Traveling by foot, train, then foot again - we were able to see much of Munich's old historical architecture and marketplaces. Quickly developing a massive thirst for German beer and a hunger for German pork-product - we ran into the Hofbrauhaus, the restaurant Laurent picked for us today. 

Have I mentioned enough my passionate love-affair with German beers (especially Weiss and Hefeweisen beers)? Well - I love that shit. I find German beer drinkable like water - with a taste like the heavens. Weiss and Hefes? Fuck me that shit is good in Germany. I order a comedically-large Hofbrau Wiesn Marzen. Comedically? Typically.

I like how the Germans do beer. They do it incredible-friggon-tasty-well, and served cold in giant glasses. I'd be having me quite a bit of the golden-elixir. With that tall beer, you need an excuse to drink more of it - so we order:

- 1/2 Knusprig Gebratene bauermente mit apfelblaukraut und kartoffelknodel.

- HB sausage platter with pork sausages, Viennese and pfalzer sausage, on a bed of sauerkraut. 

- Leberkas: baked Bavarian meat loaf from the HB butchery, oven-fresh with home-made potato salad.

- Crispy roasted knuckle of pork in gravy with a grated potato dumpling.

- Basket of bread with pretzels, rolls, house bread.

- Apfelstrudel.

- Kaiserschmarm.

The Bavarian-region of Germany is always associated with pretzels and beer - so we chow down on that stuff first; next come the second-most ubiquitous and typical German/Bavarian-German dish - pork-meat in tube-form. The first two courses disappear quick. It's that comfort/familiar-food that brings our German friends back to childhood pretty quick; and for me and P? Well… we love pretzels and sausage in Germany quite a bit. 

The roast knuckle looks like something that fell off a prehistoric animals' leg. Texturally it has all sorts of interesting things going on: the crispy skin on the outside reminds you of an Asian-style crispy pork-belly, dark-meat and white meat cling to the bone trying to evade our clamping jaws. If you haven't had the chance to have a European grated-potato dumpling - you're missing out. It's like a sticky, giant rice-ball of potato-y starchy goodness; gravy was the hot tub of the leg and ball. Leberkas got Dennis pretty stoked - it's a classic German traditional dish; somewhere between meatloaf and a giant hunk of ham/spam… but tasting better than the latter of course.

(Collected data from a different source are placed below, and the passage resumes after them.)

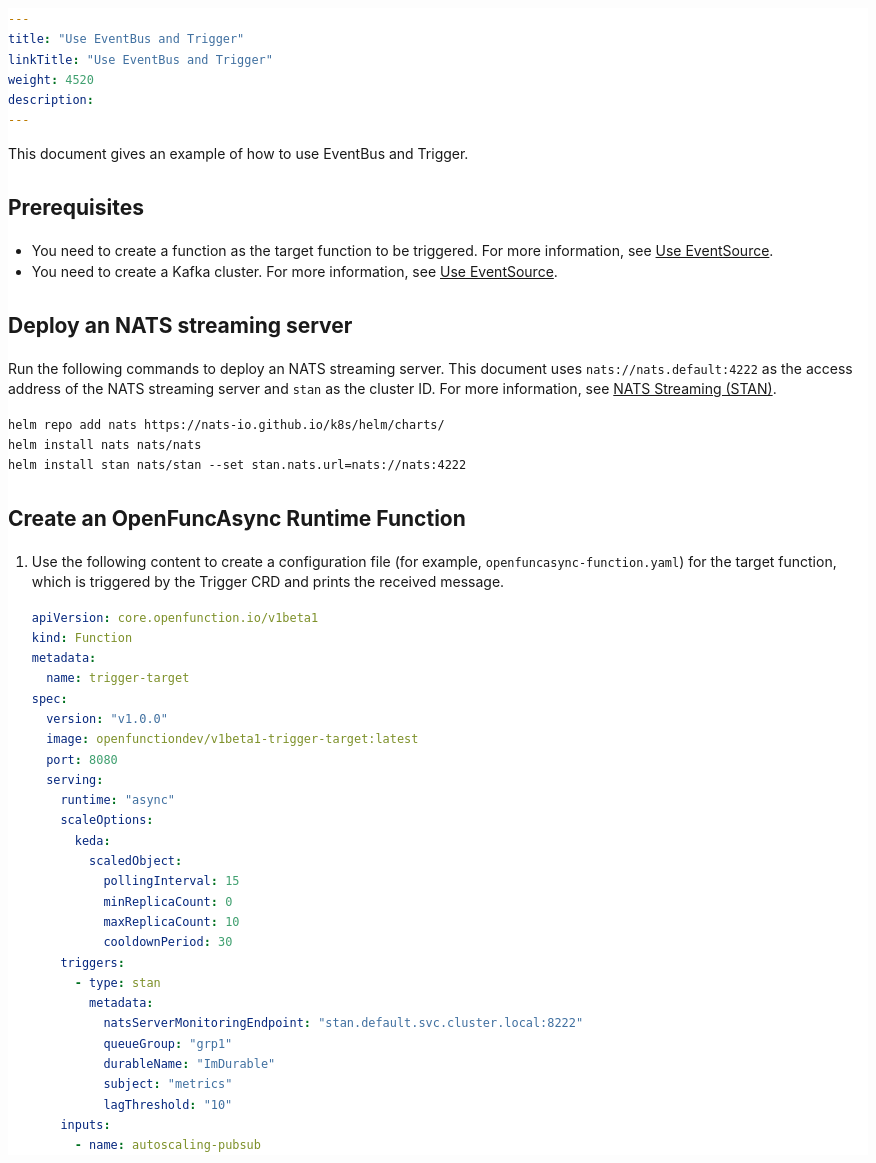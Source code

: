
 ```yaml
---
title: "Use EventBus and Trigger"
linkTitle: "Use EventBus and Trigger"
weight: 4520
description:
---
```


This document gives an example of how to use EventBus and Trigger.

## Prerequisites

- You need to create a function as the target function to be triggered. For more information, see [Use EventSource](../use-event-source#create-a-function).
- You need to create a Kafka cluster. For more information, see [Use EventSource](../use-event-source#create-a-kafka-cluster).

## Deploy an NATS streaming server

Run the following commands to deploy an NATS streaming server. This document uses `nats://nats.default:4222` as the access address of the NATS streaming server and `stan` as the cluster ID. For more information, see [NATS Streaming (STAN)](https://github.com/nats-io/k8s/tree/main/helm/charts/stan#tldr).

```shell
helm repo add nats https://nats-io.github.io/k8s/helm/charts/
helm install nats nats/nats
helm install stan nats/stan --set stan.nats.url=nats://nats:4222
```

## Create an OpenFuncAsync Runtime Function

1. Use the following content to create a configuration file (for example, `openfuncasync-function.yaml`) for the target function, which is triggered by the Trigger CRD and prints the received message.

   ```yaml
   apiVersion: core.openfunction.io/v1beta1
   kind: Function
   metadata:
     name: trigger-target
   spec:
     version: "v1.0.0"
     image: openfunctiondev/v1beta1-trigger-target:latest
     port: 8080
     serving:
       runtime: "async"
       scaleOptions:
         keda:
           scaledObject:
             pollingInterval: 15
             minReplicaCount: 0
             maxReplicaCount: 10
             cooldownPeriod: 30
       triggers:
         - type: stan
           metadata:
             natsServerMonitoringEndpoint: "stan.default.svc.cluster.local:8222"
             queueGroup: "grp1"
             durableName: "ImDurable"
             subject: "metrics"
             lagThreshold: "10"
       inputs:
         - name: autoscaling-pubsub
   ```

German potato salad is the not-so-distant relative to the potato salad we see grace many-a-picnic table across America.

I believe the poultry was roasted duck… however, by this point I was so painfully stuffed that it became a game of shoveling more food just for the taste of it. Pornographically indulgent if I do say so myself. Kaiserschmarm was like chopped up soft, giant-pancake bits covered in powdered sugar, served with a magical tart apple-sauce. Apfelstrudel, iconically German - went beautifully with the powdered sugar, cream and whipped cream. But like I said, by this point… we were eating for sport.

German traditional food. Lecker.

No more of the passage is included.